**The problem**
From the data below, return all lines holding the string "maken".

*****

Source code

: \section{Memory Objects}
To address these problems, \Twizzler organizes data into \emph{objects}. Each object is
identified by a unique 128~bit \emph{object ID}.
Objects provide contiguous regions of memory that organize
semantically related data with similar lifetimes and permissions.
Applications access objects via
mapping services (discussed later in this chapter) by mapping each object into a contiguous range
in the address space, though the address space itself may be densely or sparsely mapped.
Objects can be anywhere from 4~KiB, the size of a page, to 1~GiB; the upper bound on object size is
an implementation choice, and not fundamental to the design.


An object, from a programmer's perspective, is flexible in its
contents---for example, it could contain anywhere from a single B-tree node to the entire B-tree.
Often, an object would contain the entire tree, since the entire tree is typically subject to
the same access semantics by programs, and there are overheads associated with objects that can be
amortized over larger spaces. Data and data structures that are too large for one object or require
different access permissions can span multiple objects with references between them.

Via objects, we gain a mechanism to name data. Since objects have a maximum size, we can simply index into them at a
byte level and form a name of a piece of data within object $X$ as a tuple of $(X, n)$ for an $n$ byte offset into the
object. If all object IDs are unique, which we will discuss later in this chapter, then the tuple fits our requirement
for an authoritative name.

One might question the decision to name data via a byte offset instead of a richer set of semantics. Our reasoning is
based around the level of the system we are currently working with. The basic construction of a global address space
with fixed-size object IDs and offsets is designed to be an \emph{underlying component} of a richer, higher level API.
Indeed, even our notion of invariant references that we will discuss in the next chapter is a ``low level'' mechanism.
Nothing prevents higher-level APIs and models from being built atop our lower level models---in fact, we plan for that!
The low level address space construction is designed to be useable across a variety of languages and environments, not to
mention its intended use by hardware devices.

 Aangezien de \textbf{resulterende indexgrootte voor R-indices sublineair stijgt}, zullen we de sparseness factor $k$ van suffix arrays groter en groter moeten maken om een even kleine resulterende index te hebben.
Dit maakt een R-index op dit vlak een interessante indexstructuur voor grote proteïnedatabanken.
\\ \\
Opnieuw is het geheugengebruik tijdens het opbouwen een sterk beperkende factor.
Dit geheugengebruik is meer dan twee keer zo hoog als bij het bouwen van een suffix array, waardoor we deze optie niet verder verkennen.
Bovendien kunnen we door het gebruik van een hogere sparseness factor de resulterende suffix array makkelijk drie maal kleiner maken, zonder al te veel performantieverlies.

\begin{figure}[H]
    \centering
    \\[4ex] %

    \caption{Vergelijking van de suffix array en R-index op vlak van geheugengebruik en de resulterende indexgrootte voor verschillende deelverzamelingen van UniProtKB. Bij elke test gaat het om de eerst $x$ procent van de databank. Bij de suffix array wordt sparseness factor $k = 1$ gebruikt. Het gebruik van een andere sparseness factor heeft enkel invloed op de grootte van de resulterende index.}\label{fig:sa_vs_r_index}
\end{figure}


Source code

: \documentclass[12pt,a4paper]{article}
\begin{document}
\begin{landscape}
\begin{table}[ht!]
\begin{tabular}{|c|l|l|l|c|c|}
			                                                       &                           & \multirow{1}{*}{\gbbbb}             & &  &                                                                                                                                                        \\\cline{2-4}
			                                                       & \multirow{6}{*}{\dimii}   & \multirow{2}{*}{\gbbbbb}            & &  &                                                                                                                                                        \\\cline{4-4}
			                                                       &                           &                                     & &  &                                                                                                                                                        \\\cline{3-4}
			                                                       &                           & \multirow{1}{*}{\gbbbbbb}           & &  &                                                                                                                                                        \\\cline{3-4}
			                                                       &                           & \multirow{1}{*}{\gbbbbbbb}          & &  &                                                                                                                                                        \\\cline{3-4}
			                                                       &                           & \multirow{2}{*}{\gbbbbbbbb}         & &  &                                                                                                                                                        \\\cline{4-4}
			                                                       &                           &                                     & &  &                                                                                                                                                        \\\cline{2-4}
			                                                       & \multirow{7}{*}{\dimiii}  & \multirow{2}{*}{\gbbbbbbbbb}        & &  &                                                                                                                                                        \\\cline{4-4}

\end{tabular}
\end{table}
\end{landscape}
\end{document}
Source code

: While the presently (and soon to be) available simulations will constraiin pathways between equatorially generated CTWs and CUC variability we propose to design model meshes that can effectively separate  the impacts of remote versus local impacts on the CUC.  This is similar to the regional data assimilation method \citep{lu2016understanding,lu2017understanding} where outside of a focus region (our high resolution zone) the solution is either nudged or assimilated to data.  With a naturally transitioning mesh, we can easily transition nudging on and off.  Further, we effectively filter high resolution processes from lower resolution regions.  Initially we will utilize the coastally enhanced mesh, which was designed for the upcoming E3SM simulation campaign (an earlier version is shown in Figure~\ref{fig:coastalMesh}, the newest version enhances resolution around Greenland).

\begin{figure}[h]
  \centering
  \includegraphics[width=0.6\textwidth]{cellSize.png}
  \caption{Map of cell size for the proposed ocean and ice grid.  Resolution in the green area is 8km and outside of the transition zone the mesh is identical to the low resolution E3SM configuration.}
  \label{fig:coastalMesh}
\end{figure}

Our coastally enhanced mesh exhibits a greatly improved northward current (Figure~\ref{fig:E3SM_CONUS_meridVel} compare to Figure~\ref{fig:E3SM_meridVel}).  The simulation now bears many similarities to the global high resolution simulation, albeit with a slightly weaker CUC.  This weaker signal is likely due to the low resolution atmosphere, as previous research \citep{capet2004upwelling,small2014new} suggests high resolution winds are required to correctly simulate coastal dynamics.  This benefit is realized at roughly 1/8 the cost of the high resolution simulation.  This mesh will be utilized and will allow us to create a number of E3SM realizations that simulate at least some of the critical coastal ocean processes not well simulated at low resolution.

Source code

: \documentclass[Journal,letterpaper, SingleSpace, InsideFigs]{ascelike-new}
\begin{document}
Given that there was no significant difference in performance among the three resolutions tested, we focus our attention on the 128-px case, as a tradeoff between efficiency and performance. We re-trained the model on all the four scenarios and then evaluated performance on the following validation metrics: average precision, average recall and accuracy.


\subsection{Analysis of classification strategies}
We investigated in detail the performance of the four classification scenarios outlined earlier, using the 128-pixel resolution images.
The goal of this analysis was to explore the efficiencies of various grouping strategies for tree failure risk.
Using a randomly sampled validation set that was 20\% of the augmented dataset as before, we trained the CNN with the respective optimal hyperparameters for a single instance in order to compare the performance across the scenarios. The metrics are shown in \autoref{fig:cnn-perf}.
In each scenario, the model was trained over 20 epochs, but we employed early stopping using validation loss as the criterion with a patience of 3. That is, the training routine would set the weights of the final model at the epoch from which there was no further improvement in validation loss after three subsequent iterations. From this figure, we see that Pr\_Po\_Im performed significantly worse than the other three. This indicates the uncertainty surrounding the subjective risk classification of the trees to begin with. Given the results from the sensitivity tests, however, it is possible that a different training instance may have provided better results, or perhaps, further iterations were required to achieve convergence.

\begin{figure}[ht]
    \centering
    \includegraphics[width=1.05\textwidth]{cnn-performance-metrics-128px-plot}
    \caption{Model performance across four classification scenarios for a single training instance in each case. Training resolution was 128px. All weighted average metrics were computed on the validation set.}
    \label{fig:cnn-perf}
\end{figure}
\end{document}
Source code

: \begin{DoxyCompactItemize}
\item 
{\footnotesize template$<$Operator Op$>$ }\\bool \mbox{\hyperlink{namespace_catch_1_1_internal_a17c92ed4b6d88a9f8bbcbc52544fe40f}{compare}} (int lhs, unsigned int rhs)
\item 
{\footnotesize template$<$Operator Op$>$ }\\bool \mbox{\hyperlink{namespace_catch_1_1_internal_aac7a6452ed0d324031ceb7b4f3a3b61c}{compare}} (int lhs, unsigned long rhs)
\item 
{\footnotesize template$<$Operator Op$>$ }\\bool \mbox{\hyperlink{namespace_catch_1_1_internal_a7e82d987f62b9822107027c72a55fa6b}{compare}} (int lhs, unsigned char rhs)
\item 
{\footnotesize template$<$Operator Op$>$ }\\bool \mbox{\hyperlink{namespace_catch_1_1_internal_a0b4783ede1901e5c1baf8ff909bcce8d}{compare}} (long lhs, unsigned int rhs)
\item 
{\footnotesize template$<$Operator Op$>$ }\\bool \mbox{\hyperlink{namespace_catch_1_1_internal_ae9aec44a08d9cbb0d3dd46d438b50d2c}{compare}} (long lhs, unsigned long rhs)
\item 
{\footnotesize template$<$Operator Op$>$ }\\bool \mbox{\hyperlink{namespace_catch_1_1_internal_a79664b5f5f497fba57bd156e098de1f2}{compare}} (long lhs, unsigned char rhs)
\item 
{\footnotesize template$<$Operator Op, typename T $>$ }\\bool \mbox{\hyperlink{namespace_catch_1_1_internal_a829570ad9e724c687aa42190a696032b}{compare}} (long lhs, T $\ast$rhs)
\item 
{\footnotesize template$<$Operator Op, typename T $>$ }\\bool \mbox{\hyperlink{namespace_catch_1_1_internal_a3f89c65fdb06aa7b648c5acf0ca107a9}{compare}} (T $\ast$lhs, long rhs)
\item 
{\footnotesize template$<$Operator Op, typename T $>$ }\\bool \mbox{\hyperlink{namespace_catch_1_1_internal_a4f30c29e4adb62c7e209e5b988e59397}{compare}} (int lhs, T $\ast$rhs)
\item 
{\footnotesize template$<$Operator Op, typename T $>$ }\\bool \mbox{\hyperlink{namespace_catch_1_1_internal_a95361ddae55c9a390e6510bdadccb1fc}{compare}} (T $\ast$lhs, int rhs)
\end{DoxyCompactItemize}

*****

**Result**
 Aangezien de \textbf{resulterende indexgrootte voor R-indices sublineair stijgt}, zullen we de sparseness factor $k$ van suffix arrays groter en groter moeten maken om een even kleine resulterende index te hebben.
Bovendien kunnen we door het gebruik van een hogere sparseness factor de resulterende suffix array makkelijk drie maal kleiner maken, zonder al te veel performantieverlies.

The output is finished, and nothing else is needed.